For the past few weeks, testing has been ongoing on one of the trucks in container traffic in the port area of Arendal in Gothenburg. The test is a so-called HCT (High-Capacity Transport) project. The truck with two trailers is 32 m long and can handle a gross combination weight of 74 tonnes.
“We want to show that all-electric solutions also work in applications with high total weights and a high utilization rate. Together with Mattson Åkeri, the Swedish Transport Administration and several other partners, we are now looking at how we can optimize the operation of the electric truck, including how charging should take place in the most efficient way,” explains Lena Larsson, project manager of the HCT project within Volvo's technology organization.
The electric truck being tested is a Volvo FH Electric 6X4 and is charged with green electricity at the two fast 180 kW chargers that Mattsson Åkeri has installed in the company's depot in Arendal. In the long term, the truck will also run between Gothenburg and the city of Borås, 70 km from Gothenburg.
In operation 12 hours a day
“Driving long and heavy loads using electricity works very well so far, and we can carry as much cargo as a diesel truck,” says Jan-Olof Mattsson, CEO of Mattson Åkeri. “The truck runs 12 hours a day, with a stop for charging when the driver takes a break. We charge with green electricity and thus get no CO2 emissions. Silent, electric operation also means a better working environment for the driver.”
Since Volvo Trucks started production of all-electric trucks in 2019, the company has sold nearly 5,000 electric trucks in 40 countries around the world. Volvo today offers the industry's widest product range with six electric models in series production that meet a broad range of needs for transport in and between cities. Globally, Volvo Trucks has set the target that half of all trucks sold are electric by 2030.

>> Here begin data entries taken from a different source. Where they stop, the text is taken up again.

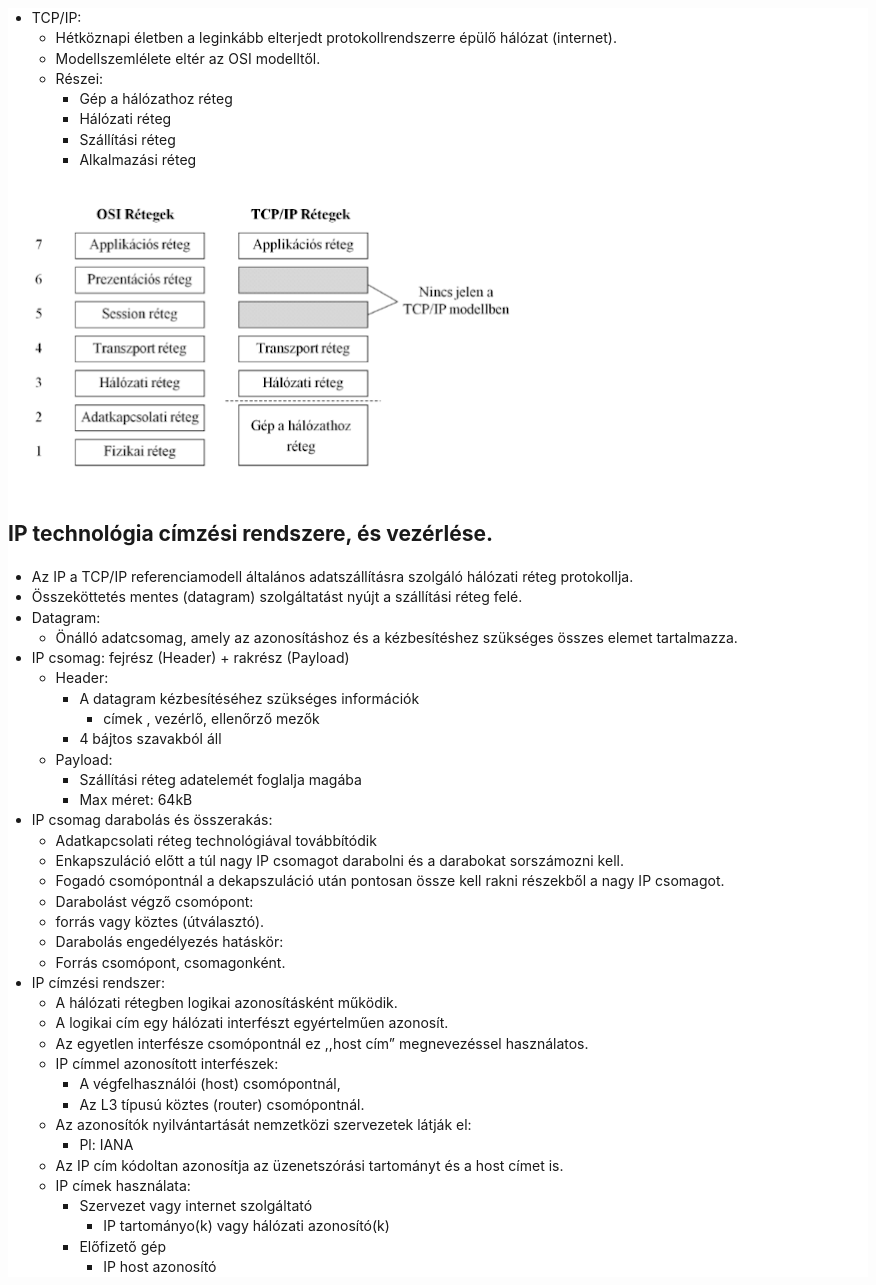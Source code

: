 - TCP/IP:
  - Hétköznapi életben a leginkább elterjedt protokollrendszerre épülő hálózat (internet).
  - Modellszemlélete eltér az OSI modelltől.
  - Részei:
    - Gép a hálózathoz réteg
    - Hálózati réteg
    - Szállítási réteg
    - Alkalmazási réteg

![Példa](./../img/8-2.png)

## IP technológia címzési rendszere, és vezérlése.

- Az IP a TCP/IP referenciamodell általános adatszállításra szolgáló hálózati réteg protokollja.
- Összeköttetés mentes (datagram) szolgáltatást nyújt a szállítási réteg felé.
- Datagram:
  - Önálló adatcsomag, amely az azonosításhoz és a kézbesítéshez szükséges összes elemet tartalmazza.
- IP csomag: fejrész (Header) + rakrész (Payload)
  - Header:
    - A datagram kézbesítéséhez szükséges információk
      - címek , vezérlő, ellenőrző mezők
    - 4 bájtos szavakból áll
  - Payload:
    - Szállítási réteg adatelemét foglalja magába
    - Max méret: 64kB
- IP csomag darabolás és összerakás:
  - Adatkapcsolati réteg technológiával továbbítódik
  - Enkapszuláció előtt a túl nagy IP csomagot darabolni és a darabokat sorszámozni kell.
  - Fogadó csomópontnál a dekapszuláció után pontosan össze kell rakni részekből a nagy IP csomagot.
  - Darabolást végző csomópont:
  - forrás vagy köztes (útválasztó).
  - Darabolás engedélyezés hatáskör:
  - Forrás csomópont, csomagonként.
- IP címzési rendszer:
  - A hálózati rétegben logikai azonosításként működik.
  - A logikai cím egy hálózati interfészt egyértelműen azonosít.
  - Az egyetlen interfésze csomópontnál ez ,,host cím” megnevezéssel használatos.
  - IP címmel azonosított interfészek:
    - A végfelhasználói (host) csomópontnál,
    - Az L3 típusú köztes (router) csomópontnál.
  - Az azonosítók nyilvántartását nemzetközi szervezetek látják el:
    - Pl: IANA
  - Az IP cím kódoltan azonosítja az üzenetszórási tartományt és a host címet is.
  - IP címek használata:
    - Szervezet vagy internet szolgáltató
      - IP tartományo(k) vagy hálózati azonosító(k)
    - Előfizető gép
      - IP host azonosító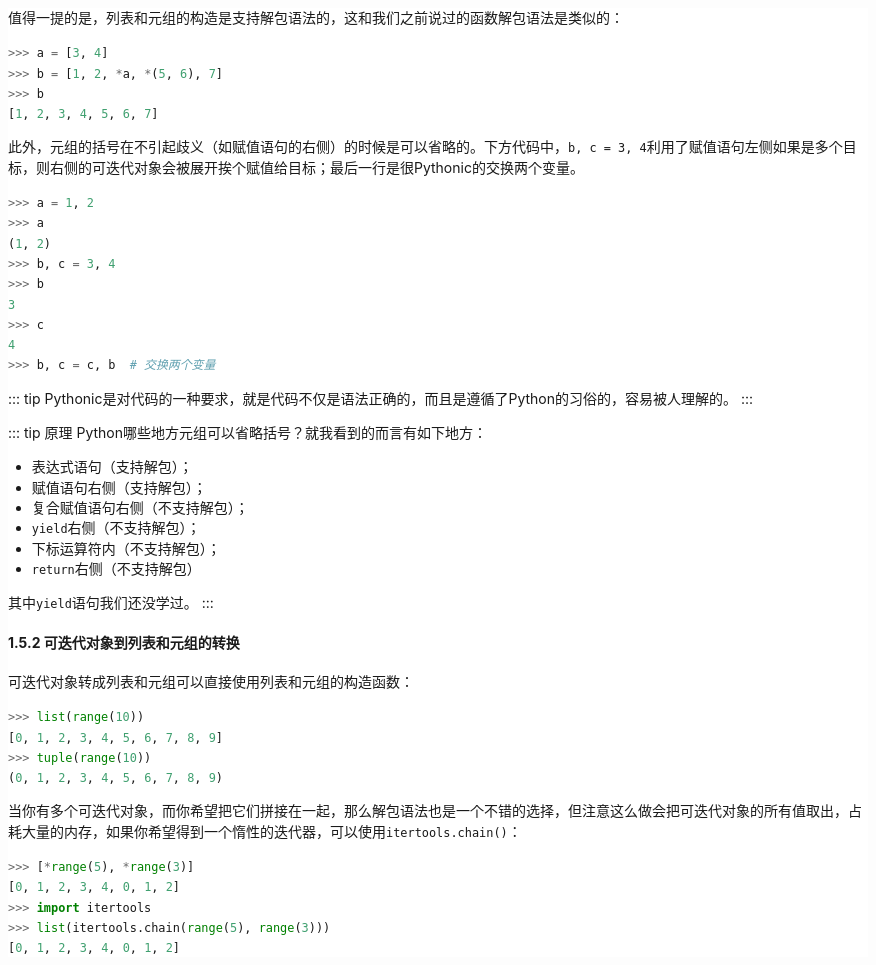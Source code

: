 值得一提的是，列表和元组的构造是支持解包语法的，这和我们之前说过的函数解包语法是类似的：

```python
>>> a = [3, 4]
>>> b = [1, 2, *a, *(5, 6), 7]
>>> b
[1, 2, 3, 4, 5, 6, 7]
```

此外，元组的括号在不引起歧义（如赋值语句的右侧）的时候是可以省略的。下方代码中，`b, c = 3, 4`利用了赋值语句左侧如果是多个目标，则右侧的可迭代对象会被展开挨个赋值给目标；最后一行是很Pythonic的交换两个变量。

```python
>>> a = 1, 2
>>> a
(1, 2)
>>> b, c = 3, 4
>>> b
3
>>> c
4
>>> b, c = c, b  # 交换两个变量
```

::: tip
Pythonic是对代码的一种要求，就是代码不仅是语法正确的，而且是遵循了Python的习俗的，容易被人理解的。
:::

::: tip 原理
Python哪些地方元组可以省略括号？就我看到的而言有如下地方：

- 表达式语句（支持解包）；
- 赋值语句右侧（支持解包）；
- 复合赋值语句右侧（不支持解包）；
- `yield`右侧（不支持解包）；
- 下标运算符内（不支持解包）；
- `return`右侧（不支持解包）

其中`yield`语句我们还没学过。
:::

#### 1.5.2 可迭代对象到列表和元组的转换

可迭代对象转成列表和元组可以直接使用列表和元组的构造函数：

```python
>>> list(range(10))
[0, 1, 2, 3, 4, 5, 6, 7, 8, 9]
>>> tuple(range(10))
(0, 1, 2, 3, 4, 5, 6, 7, 8, 9)
```

当你有多个可迭代对象，而你希望把它们拼接在一起，那么解包语法也是一个不错的选择，但注意这么做会把可迭代对象的所有值取出，占耗大量的内存，如果你希望得到一个惰性的迭代器，可以使用`itertools.chain()`：

```python
>>> [*range(5), *range(3)]
[0, 1, 2, 3, 4, 0, 1, 2]
>>> import itertools
>>> list(itertools.chain(range(5), range(3)))
[0, 1, 2, 3, 4, 0, 1, 2]
```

High-Capacity Transports (HCT) means that the vehicle's length and/or gross weight is allowed to increase, which allows for a larger load to be transported per vehicle. HCT can be applied on all types of drivelines. The idea is that HCT will contribute to lower transport costs, reduced environmental impact, higher traffic safety, reduced road wear and lower maintenance costs. In Europe there are a number of ongoing and planned HCT projects. One example is Finland, where it is permitted to drive with 76 tonnes of total weight and 34,5m truck combinations on most roads. Another is Sweden, where it is allowed to drive 74 tonnes (BK4 road network) and test, with permission from authorities, truck combinations of up to 34,5m and 100 tonnes on a defined road network.